**Problem description**.
Among the lines of data below, reproduce only those from the one with "Las tasas de acierto tanto" through the one with "before every launch.", exactly as they stand, both ends included.

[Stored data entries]
▬▬▬

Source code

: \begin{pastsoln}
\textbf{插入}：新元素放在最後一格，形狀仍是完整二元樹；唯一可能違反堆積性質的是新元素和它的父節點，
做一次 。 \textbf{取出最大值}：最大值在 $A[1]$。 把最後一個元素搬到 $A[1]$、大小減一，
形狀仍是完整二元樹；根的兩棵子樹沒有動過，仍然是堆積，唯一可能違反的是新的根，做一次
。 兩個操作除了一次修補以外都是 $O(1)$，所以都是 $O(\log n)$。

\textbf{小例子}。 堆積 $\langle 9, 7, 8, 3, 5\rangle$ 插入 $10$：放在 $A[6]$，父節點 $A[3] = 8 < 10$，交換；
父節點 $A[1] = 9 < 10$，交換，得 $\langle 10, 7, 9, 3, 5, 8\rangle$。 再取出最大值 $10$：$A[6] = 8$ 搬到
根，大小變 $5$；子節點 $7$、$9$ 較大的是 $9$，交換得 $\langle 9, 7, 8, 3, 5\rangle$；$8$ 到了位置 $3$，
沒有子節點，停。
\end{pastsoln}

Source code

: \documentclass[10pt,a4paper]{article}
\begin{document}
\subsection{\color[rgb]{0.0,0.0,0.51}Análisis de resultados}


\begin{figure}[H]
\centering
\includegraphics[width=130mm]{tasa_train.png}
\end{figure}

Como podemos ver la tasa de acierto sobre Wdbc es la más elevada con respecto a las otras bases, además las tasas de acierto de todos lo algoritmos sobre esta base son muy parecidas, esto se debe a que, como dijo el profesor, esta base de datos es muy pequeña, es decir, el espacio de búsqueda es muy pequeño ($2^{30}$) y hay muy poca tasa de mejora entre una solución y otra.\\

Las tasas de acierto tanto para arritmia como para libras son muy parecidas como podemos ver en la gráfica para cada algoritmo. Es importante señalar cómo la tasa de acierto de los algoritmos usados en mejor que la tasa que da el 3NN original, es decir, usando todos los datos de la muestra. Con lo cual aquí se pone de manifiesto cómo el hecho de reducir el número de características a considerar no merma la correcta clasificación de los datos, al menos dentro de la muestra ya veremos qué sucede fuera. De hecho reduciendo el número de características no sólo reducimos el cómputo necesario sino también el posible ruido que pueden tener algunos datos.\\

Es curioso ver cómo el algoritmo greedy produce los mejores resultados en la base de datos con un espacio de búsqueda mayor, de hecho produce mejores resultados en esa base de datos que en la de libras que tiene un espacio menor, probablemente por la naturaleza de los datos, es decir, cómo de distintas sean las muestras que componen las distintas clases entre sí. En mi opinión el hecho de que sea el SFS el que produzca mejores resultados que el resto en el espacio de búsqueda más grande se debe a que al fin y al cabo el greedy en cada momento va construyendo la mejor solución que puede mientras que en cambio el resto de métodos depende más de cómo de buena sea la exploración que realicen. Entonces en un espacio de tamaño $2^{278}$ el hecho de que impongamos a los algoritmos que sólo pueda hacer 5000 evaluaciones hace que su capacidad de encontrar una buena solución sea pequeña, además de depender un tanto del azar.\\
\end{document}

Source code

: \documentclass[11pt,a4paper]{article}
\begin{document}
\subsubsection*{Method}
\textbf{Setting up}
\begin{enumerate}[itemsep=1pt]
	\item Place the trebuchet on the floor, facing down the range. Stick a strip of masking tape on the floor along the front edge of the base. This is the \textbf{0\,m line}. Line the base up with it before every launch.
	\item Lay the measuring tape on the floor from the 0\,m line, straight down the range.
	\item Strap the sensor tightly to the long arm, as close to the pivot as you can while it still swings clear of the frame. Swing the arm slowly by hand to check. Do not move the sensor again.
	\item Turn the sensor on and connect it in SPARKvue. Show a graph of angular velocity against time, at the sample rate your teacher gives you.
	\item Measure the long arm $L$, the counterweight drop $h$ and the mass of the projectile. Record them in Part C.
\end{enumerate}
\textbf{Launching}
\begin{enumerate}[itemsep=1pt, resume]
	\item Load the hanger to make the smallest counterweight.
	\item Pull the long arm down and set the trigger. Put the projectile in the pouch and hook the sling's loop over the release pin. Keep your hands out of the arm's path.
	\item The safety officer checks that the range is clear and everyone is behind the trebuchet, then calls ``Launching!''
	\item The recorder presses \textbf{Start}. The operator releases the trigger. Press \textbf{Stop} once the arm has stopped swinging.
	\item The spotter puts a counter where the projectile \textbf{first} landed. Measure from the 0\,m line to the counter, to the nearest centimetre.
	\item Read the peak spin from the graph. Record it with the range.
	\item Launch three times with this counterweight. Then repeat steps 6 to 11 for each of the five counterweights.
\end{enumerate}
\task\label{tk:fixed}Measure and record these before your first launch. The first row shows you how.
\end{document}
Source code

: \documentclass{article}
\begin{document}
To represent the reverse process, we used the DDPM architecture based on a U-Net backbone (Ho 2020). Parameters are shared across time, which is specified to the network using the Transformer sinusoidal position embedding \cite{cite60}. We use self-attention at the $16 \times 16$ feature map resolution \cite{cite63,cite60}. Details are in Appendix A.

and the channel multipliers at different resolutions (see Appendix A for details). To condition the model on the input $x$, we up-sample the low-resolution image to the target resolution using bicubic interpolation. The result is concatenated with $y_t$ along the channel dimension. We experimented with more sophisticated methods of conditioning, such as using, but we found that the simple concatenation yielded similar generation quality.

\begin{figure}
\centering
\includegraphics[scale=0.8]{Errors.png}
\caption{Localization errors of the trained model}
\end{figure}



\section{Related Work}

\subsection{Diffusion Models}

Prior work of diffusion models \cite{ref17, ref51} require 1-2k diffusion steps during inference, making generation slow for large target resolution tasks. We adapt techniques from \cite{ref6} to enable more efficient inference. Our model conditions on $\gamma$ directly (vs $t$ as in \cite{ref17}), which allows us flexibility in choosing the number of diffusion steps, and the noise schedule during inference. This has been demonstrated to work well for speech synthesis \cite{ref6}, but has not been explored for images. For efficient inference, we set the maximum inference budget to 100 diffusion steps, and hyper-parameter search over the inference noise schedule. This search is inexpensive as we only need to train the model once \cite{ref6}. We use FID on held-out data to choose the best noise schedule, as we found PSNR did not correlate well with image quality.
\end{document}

▬▬▬

**Completed exercise**.
Las tasas de acierto tanto para arritmia como para libras son muy parecidas como podemos ver en la gráfica para cada algoritmo. Es importante señalar cómo la tasa de acierto de los algoritmos usados en mejor que la tasa que da el 3NN original, es decir, usando todos los datos de la muestra. Con lo cual aquí se pone de manifiesto cómo el hecho de reducir el número de características a considerar no merma la correcta clasificación de los datos, al menos dentro de la muestra ya veremos qué sucede fuera. De hecho reduciendo el número de características no sólo reducimos el cómputo necesario sino también el posible ruido que pueden tener algunos datos.\\

Es curioso ver cómo el algoritmo greedy produce los mejores resultados en la base de datos con un espacio de búsqueda mayor, de hecho produce mejores resultados en esa base de datos que en la de libras que tiene un espacio menor, probablemente por la naturaleza de los datos, es decir, cómo de distintas sean las muestras que componen las distintas clases entre sí. En mi opinión el hecho de que sea el SFS el que produzca mejores resultados que el resto en el espacio de búsqueda más grande se debe a que al fin y al cabo el greedy en cada momento va construyendo la mejor solución que puede mientras que en cambio el resto de métodos depende más de cómo de buena sea la exploración que realicen. Entonces en un espacio de tamaño $2^{278}$ el hecho de que impongamos a los algoritmos que sólo pueda hacer 5000 evaluaciones hace que su capacidad de encontrar una buena solución sea pequeña, además de depender un tanto del azar.\\
\end{document}

Source code

: \documentclass[11pt,a4paper]{article}
\begin{document}
\subsubsection*{Method}
\textbf{Setting up}
\begin{enumerate}[itemsep=1pt]
	\item Place the trebuchet on the floor, facing down the range. Stick a strip of masking tape on the floor along the front edge of the base. This is the \textbf{0\,m line}. Line the base up with it before every launch.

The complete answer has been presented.